▶ PROBLEM TO SOLVE: Skip every picture while you write out the records below, from the first line through the one that contains "Kelapa Dua Jakarta](/images/jual-meja-besi-murah08.png)", both ends kept.

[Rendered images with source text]
::::::::

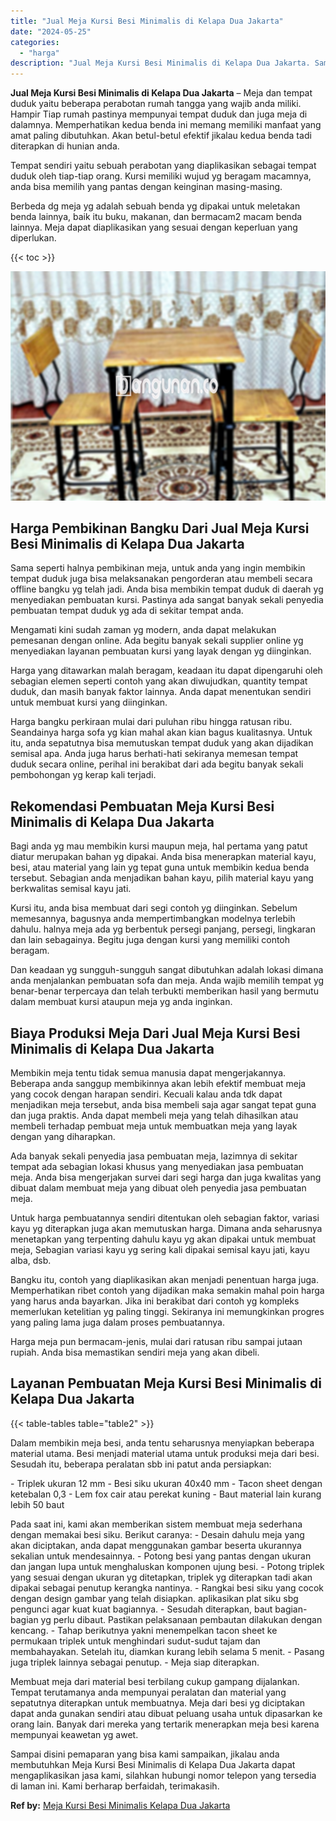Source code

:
 ```yaml
---
title: "Jual Meja Kursi Besi Minimalis di Kelapa Dua Jakarta"
date: "2024-05-25"
categories: 
  - "harga"
description: "Jual Meja Kursi Besi Minimalis di Kelapa Dua Jakarta. Sampai disini pemaparan yang bisa kami sampaikan, jikalau anda membutuhkan Meja Kursi Besi Minimalis di..."
---
```


**Jual Meja Kursi Besi Minimalis di Kelapa Dua Jakarta** – Meja dan tempat duduk yaitu beberapa perabotan rumah tangga yang wajib anda miliki. Hampir Tiap rumah pastinya mempunyai tempat duduk dan juga meja di dalamnya. Memperhatikan kedua benda ini memang memiliki manfaat yang amat paling dibutuhkan. Akan betul-betul efektif jikalau kedua benda tadi diterapkan di hunian anda.

Tempat sendiri yaitu sebuah perabotan yang diaplikasikan sebagai tempat duduk oleh tiap-tiap orang. Kursi memiliki wujud yg beragam macamnya, anda bisa memilih yang pantas dengan keinginan masing-masing.

Berbeda dg meja yg adalah sebuah benda yg dipakai untuk meletakan benda lainnya, baik itu buku, makanan, dan bermacam2 macam benda lainnya. Meja dapat diaplikasikan yang sesuai dengan keperluan yang diperlukan.

{{< toc >}}

![Jual Meja Kursi Besi Minimalis di Kelapa Dua Jakarta](/images/jual-meja-besi-murah08.png)

## Harga Pembikinan Bangku Dari Jual Meja Kursi Besi Minimalis di Kelapa Dua Jakarta

Sama seperti halnya pembikinan meja, untuk anda yang ingin membikin tempat duduk juga bisa melaksanakan pengorderan atau membeli secara offline bangku yg telah jadi. Anda bisa membikin tempat duduk di daerah yg menyediakan pembuatan kursi. Pastinya ada sangat banyak sekali penyedia pembuatan tempat duduk yg ada di sekitar tempat anda.

Mengamati kini sudah zaman yg modern, anda dapat melakukan pemesanan dengan online. Ada begitu banyak sekali supplier online yg menyediakan layanan pembuatan kursi yang layak dengan yg diinginkan.

Harga yang ditawarkan malah beragam, keadaan itu dapat dipengaruhi oleh sebagian elemen seperti contoh yang akan diwujudkan, quantity tempat duduk, dan masih banyak faktor lainnya. Anda dapat menentukan sendiri untuk membuat kursi yang diinginkan.

Harga bangku perkiraan mulai dari puluhan ribu hingga ratusan ribu. Seandainya harga sofa yg kian mahal akan kian bagus kualitasnya. Untuk itu, anda sepatutnya bisa memutuskan tempat duduk yang akan dijadikan semisal apa. Anda juga harus berhati-hati sekiranya memesan tempat duduk secara online, perihal ini berakibat dari ada begitu banyak sekali pembohongan yg kerap kali terjadi.

## Rekomendasi Pembuatan Meja Kursi Besi Minimalis di Kelapa Dua Jakarta

Bagi anda yg mau membikin kursi maupun meja, hal pertama yang patut diatur merupakan bahan yg dipakai. Anda bisa menerapkan material kayu, besi, atau material yang lain yg tepat guna untuk membikin kedua benda tersebut. Sebagian anda menjadikan bahan kayu, pilih material kayu yang berkwalitas semisal kayu jati.

Kursi itu, anda bisa membuat dari segi contoh yg diinginkan. Sebelum memesannya, bagusnya anda mempertimbangkan modelnya terlebih dahulu. halnya meja ada yg berbentuk persegi panjang, persegi, lingkaran dan lain sebagainya. Begitu juga dengan kursi yang memiliki contoh beragam.

Dan keadaan yg sungguh-sungguh sangat dibutuhkan adalah lokasi dimana anda menjalankan pembuatan sofa dan meja. Anda wajib memilih tempat yg benar-benar terpercaya dan telah terbukti memberikan hasil yang bermutu dalam membuat kursi ataupun meja yg anda inginkan.

## Biaya Produksi Meja Dari Jual Meja Kursi Besi Minimalis di Kelapa Dua Jakarta

Membikin meja tentu tidak semua manusia dapat mengerjakannya. Beberapa anda sanggup membikinnya akan lebih efektif membuat meja yang cocok dengan harapan sendiri. Kecuali kalau anda tdk dapat menjadikan meja tersebut, anda bisa membeli saja agar sangat tepat guna dan juga praktis. Anda dapat membeli meja yang telah dihasilkan atau membeli terhadap pembuat meja untuk membuatkan meja yang layak dengan yang diharapkan.

Ada banyak sekali penyedia jasa pembuatan meja, lazimnya di sekitar tempat ada sebagian lokasi khusus yang menyediakan jasa pembuatan meja. Anda bisa mengerjakan survei dari segi harga dan juga kwalitas yang dibuat dalam membuat meja yang dibuat oleh penyedia jasa pembuatan meja.

Untuk harga pembuatannya sendiri ditentukan oleh sebagian faktor, variasi kayu yg diterapkan juga akan memutuskan harga. Dimana anda seharusnya menetapkan yang terpenting dahulu kayu yg akan dipakai untuk membuat meja, Sebagian variasi kayu yg sering kali dipakai semisal kayu jati, kayu alba, dsb.

Bangku itu, contoh yang diaplikasikan akan menjadi penentuan harga juga. Memperhatikan ribet contoh yang dijadikan maka semakin mahal poin harga yang harus anda bayarkan. Jika ini berakibat dari contoh yg kompleks memerlukan ketelitian yg paling tinggi. Sekiranya ini memungkinkan progres yang paling lama juga dalam proses pembuatannya.

Harga meja pun bermacam-jenis, mulai dari ratusan ribu sampai jutaan rupiah. Anda bisa memastikan sendiri meja yang akan dibeli.

## Layanan Pembuatan Meja Kursi Besi Minimalis di Kelapa Dua Jakarta

{{< table-tables table="table2" >}}

Dalam membikin meja besi, anda tentu seharusnya menyiapkan beberapa material utama. Besi menjadi material utama untuk produksi meja dari besi. Sesudah itu, beberapa peralatan sbb ini patut anda persiapkan:

\- Triplek ukuran 12 mm - Besi siku ukuran 40x40 mm - Tacon sheet dengan ketebalan 0,3 - Lem fox cair atau perekat kuning - Baut material lain kurang lebih 50 baut

Pada saat ini, kami akan memberikan sistem membuat meja sederhana dengan memakai besi siku. Berikut caranya: - Desain dahulu meja yang akan diciptakan, anda dapat menggunakan gambar beserta ukurannya sekalian untuk mendesainnya. - Potong besi yang pantas dengan ukuran dan jangan lupa untuk menghaluskan komponen ujung besi. - Potong triplek yang sesuai dengan ukuran yg ditetapkan, triplek yg diterapkan tadi akan dipakai sebagai penutup kerangka nantinya. - Rangkai besi siku yang cocok dengan design gambar yang telah disiapkan. aplikasikan plat siku sbg pengunci agar kuat kuat bagiannya. - Sesudah diterapkan, baut bagian-bagian yg perlu dibaut. Pastikan pelaksanaan pembautan dilakukan dengan kencang. - Tahap berikutnya yakni menempelkan tacon sheet ke permukaan triplek untuk menghindari sudut-sudut tajam dan membahayakan. Setelah itu, diamkan kurang lebih selama 5 menit. - Pasang juga triplek lainnya sebagai penutup. - Meja siap diterapkan.

Membuat meja dari material besi terbilang cukup gampang dijalankan. Tempat terutamanya anda mempunyai peralatan dan material yang sepatutnya diterapkan untuk membuatnya. Meja dari besi yg diciptakan dapat anda gunakan sendiri atau dibuat peluang usaha untuk dipasarkan ke orang lain. Banyak dari mereka yang tertarik menerapkan meja besi karena mempunyai keawetan yg awet.

Sampai disini pemaparan yang bisa kami sampaikan, jikalau anda membutuhkan Meja Kursi Besi Minimalis di Kelapa Dua Jakarta dapat mengaplikasikan jasa kami, silahkan hubungi nomor telepon yang tersedia di laman ini. Kami berharap berfaidah, terimakasih.

**Ref by:** [Meja Kursi Besi Minimalis Kelapa Dua Jakarta](https://id.wikipedia.org/wiki/Meja)
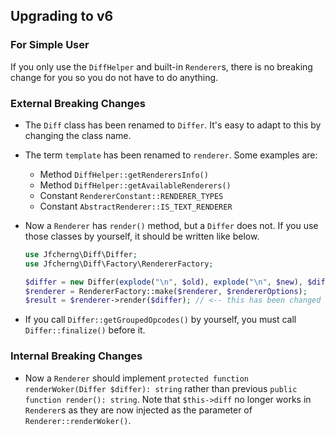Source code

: ## Upgrading to v6


### For Simple User

If you only use the `DiffHelper` and built-in `Renderer`s,
there is no breaking change for you so you do not have to do anything.


### External Breaking Changes

- The `Diff` class has been renamed to `Differ`.
  It's easy to adapt to this by changing the class name.

- The term `template` has been renamed to `renderer`. Some examples are:

  - Method `DiffHelper::getRenderersInfo()`
  - Method `DiffHelper::getAvailableRenderers()`
  - Constant `RendererConstant::RENDERER_TYPES`
  - Constant `AbstractRenderer::IS_TEXT_RENDERER`

- Now a `Renderer` has `render()` method, but a `Differ` does not.
  If you use those classes by yourself, it should be written like below.

  ```php
  use Jfcherng\Diff\Differ;
  use Jfcherng\Diff\Factory\RendererFactory;
  
  $differ = new Differ(explode("\n", $old), explode("\n", $new), $diffOptions);
  $renderer = RendererFactory::make($renderer, $rendererOptions);
  $result = $renderer->render($differ); // <-- this has been changed
  ```
  
- If you call `Differ::getGroupedOpcodes()` by yourself,
  you must call `Differ::finalize()` before it.


### Internal Breaking Changes

- Now a `Renderer` should implement `protected function renderWoker(Differ $differ): string`
  rather than previous `public function render(): string`. Note that `$this->diff` no longer
  works in `Renderer`s as they are now injected as the parameter of `Renderer::renderWoker()`.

::::::::

▶ WRITTEN RESPONSE:
Source code

:
 ```yaml
---
title: "Jual Meja Kursi Besi Minimalis di Kelapa Dua Jakarta"
date: "2024-05-25"
categories: 
  - "harga"
description: "Jual Meja Kursi Besi Minimalis di Kelapa Dua Jakarta. Sampai disini pemaparan yang bisa kami sampaikan, jikalau anda membutuhkan Meja Kursi Besi Minimalis di..."
---
```


**Jual Meja Kursi Besi Minimalis di Kelapa Dua Jakarta** – Meja dan tempat duduk yaitu beberapa perabotan rumah tangga yang wajib anda miliki. Hampir Tiap rumah pastinya mempunyai tempat duduk dan juga meja di dalamnya. Memperhatikan kedua benda ini memang memiliki manfaat yang amat paling dibutuhkan. Akan betul-betul efektif jikalau kedua benda tadi diterapkan di hunian anda.

Tempat sendiri yaitu sebuah perabotan yang diaplikasikan sebagai tempat duduk oleh tiap-tiap orang. Kursi memiliki wujud yg beragam macamnya, anda bisa memilih yang pantas dengan keinginan masing-masing.

Berbeda dg meja yg adalah sebuah benda yg dipakai untuk meletakan benda lainnya, baik itu buku, makanan, dan bermacam2 macam benda lainnya. Meja dapat diaplikasikan yang sesuai dengan keperluan yang diperlukan.

{{< toc >}}

![Jual Meja Kursi Besi Minimalis di Kelapa Dua Jakarta](/images/jual-meja-besi-murah08.png)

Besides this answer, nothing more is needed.